◆ **Data**:

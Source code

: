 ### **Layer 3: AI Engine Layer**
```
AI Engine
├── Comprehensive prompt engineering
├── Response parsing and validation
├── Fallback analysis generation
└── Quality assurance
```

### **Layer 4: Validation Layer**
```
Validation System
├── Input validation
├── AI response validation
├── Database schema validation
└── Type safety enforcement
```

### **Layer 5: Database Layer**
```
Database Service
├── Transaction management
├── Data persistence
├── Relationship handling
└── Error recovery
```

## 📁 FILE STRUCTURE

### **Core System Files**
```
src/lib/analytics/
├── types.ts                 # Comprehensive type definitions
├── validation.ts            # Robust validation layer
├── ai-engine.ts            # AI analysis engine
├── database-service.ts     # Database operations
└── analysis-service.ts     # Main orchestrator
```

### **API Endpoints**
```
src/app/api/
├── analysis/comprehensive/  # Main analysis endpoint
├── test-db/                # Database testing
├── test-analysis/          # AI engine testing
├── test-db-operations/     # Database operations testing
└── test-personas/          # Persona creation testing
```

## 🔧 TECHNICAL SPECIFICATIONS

◆ **Task objective**: The full set of lines above should be retyped without a single change.

◆ **Problem solution**:
Source code

: ### **Layer 3: AI Engine Layer**
```
AI Engine
├── Comprehensive prompt engineering
├── Response parsing and validation
├── Fallback analysis generation
└── Quality assurance
```

### **Layer 4: Validation Layer**
```
Validation System
├── Input validation
├── AI response validation
├── Database schema validation
└── Type safety enforcement
```

### **Layer 5: Database Layer**
```
Database Service
├── Transaction management
├── Data persistence
├── Relationship handling
└── Error recovery
```

## 📁 FILE STRUCTURE

### **Core System Files**
```
src/lib/analytics/
├── types.ts                 # Comprehensive type definitions
├── validation.ts            # Robust validation layer
├── ai-engine.ts            # AI analysis engine
├── database-service.ts     # Database operations
└── analysis-service.ts     # Main orchestrator
```

### **API Endpoints**
```
src/app/api/
├── analysis/comprehensive/  # Main analysis endpoint
├── test-db/                # Database testing
├── test-analysis/          # AI engine testing
├── test-db-operations/     # Database operations testing
└── test-personas/          # Persona creation testing
```

## 🔧 TECHNICAL SPECIFICATIONS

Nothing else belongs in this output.